• Activity
Only the lines below from the one containing "Auf dem Inforegister **Allgemein**" to the one containing "Einige Felder erfordern" should be repeated, both included and unchanged.

(Stored data)
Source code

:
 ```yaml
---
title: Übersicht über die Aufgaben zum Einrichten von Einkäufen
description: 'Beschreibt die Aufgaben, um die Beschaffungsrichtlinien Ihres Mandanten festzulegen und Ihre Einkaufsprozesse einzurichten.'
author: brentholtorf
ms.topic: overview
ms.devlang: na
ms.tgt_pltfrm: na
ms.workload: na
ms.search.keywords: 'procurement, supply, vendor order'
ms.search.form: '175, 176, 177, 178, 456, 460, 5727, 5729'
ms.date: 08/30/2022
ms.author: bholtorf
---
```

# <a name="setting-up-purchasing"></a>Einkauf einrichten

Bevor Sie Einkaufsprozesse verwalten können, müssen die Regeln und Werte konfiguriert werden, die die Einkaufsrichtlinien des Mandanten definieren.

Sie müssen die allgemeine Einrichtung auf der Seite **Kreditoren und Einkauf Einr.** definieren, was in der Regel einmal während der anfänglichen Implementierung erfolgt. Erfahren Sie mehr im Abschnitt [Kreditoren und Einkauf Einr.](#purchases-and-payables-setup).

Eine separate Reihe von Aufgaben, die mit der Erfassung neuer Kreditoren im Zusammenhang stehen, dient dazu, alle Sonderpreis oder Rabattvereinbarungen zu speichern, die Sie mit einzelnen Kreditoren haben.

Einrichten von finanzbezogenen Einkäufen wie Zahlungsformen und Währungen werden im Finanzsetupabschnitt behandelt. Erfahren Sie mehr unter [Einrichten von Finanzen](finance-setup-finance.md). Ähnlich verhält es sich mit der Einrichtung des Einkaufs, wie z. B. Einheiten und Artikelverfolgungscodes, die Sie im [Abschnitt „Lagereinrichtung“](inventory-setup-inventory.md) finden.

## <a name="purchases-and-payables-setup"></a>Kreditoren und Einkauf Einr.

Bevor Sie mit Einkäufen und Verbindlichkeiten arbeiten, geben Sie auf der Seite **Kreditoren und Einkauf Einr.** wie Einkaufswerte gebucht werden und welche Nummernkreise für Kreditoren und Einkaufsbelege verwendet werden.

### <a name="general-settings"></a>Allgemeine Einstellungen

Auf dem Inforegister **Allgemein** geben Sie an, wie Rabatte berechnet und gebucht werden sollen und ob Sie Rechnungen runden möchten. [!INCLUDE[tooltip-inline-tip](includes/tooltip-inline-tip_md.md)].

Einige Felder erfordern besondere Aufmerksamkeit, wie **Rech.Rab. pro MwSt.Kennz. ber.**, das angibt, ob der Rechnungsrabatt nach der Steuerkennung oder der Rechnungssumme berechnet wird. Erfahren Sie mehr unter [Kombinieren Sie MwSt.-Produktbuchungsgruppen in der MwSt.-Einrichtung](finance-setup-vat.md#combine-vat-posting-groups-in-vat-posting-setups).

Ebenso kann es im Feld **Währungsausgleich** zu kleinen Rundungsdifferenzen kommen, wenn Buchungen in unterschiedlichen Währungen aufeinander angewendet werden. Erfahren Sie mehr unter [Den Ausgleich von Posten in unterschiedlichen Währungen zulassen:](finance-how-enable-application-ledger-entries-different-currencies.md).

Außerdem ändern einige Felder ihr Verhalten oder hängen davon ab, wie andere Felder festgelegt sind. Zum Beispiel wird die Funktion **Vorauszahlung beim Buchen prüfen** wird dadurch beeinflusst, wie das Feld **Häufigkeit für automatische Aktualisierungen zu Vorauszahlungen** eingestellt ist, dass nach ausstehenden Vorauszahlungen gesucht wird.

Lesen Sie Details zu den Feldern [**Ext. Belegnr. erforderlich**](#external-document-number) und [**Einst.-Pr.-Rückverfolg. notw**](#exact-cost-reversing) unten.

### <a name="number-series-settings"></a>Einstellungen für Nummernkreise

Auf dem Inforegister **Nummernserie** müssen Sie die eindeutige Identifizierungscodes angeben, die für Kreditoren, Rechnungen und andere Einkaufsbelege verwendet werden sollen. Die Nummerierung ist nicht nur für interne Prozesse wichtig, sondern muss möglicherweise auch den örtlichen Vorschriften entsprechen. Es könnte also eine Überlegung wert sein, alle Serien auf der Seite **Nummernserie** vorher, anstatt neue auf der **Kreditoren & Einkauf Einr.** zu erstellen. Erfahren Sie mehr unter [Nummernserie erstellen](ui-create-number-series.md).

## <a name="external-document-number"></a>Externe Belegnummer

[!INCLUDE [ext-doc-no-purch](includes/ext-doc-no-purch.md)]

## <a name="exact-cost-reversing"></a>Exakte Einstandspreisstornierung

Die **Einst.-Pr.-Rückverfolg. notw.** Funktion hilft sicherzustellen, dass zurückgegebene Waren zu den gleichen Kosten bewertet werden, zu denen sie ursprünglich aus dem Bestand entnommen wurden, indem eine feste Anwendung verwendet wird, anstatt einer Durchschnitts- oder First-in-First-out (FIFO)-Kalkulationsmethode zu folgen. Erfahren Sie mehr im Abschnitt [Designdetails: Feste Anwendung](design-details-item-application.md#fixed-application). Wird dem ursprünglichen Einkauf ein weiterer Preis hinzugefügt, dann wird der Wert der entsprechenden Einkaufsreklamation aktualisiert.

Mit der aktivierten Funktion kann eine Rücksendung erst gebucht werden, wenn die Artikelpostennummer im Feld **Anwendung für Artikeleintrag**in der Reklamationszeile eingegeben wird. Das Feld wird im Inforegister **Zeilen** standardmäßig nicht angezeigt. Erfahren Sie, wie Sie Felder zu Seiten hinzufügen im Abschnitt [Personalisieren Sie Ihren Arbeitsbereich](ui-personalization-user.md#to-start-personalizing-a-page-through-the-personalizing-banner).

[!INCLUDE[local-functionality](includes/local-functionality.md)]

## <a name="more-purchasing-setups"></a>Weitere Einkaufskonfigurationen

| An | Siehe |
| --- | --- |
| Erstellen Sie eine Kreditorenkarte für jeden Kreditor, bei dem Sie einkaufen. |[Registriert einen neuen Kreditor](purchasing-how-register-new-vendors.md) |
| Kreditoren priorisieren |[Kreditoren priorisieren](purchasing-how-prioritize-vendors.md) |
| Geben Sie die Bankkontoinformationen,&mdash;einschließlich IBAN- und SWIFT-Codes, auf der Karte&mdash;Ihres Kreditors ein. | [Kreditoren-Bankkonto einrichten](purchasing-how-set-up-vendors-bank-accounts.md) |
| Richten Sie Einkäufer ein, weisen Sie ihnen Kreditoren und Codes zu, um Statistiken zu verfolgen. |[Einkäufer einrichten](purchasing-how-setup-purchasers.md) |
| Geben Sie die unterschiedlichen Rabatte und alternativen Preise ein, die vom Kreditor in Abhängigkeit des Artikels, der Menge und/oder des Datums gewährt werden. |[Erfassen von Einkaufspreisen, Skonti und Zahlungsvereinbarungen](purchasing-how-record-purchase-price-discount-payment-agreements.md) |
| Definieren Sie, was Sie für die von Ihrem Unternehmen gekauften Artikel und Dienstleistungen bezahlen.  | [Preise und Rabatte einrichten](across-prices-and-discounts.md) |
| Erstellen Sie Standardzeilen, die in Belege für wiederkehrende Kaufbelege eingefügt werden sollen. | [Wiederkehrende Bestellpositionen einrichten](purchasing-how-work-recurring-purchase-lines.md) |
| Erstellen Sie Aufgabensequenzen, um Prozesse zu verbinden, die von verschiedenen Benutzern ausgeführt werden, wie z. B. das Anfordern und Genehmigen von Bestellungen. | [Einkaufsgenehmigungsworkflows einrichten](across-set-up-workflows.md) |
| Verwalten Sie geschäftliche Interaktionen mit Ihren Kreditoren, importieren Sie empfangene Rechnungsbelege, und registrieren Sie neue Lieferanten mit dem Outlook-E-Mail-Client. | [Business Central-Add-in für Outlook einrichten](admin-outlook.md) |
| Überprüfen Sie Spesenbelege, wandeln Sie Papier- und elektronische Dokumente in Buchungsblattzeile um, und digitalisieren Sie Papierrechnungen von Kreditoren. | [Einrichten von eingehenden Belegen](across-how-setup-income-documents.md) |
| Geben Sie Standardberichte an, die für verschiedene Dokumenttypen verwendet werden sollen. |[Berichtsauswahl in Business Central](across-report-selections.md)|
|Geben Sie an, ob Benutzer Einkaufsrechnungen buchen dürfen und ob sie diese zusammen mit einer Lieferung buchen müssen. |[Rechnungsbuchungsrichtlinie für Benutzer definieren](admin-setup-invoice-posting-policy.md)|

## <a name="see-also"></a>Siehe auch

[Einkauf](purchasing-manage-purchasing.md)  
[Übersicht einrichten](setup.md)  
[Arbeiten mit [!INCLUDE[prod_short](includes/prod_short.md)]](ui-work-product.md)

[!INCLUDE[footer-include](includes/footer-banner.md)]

• Answer box
Auf dem Inforegister **Allgemein** geben Sie an, wie Rabatte berechnet und gebucht werden sollen und ob Sie Rechnungen runden möchten. [!INCLUDE[tooltip-inline-tip](includes/tooltip-inline-tip_md.md)].

Einige Felder erfordern besondere Aufmerksamkeit, wie **Rech.Rab. pro MwSt.Kennz. ber.**, das angibt, ob der Rechnungsrabatt nach der Steuerkennung oder der Rechnungssumme berechnet wird. Erfahren Sie mehr unter [Kombinieren Sie MwSt.-Produktbuchungsgruppen in der MwSt.-Einrichtung](finance-setup-vat.md#combine-vat-posting-groups-in-vat-posting-setups).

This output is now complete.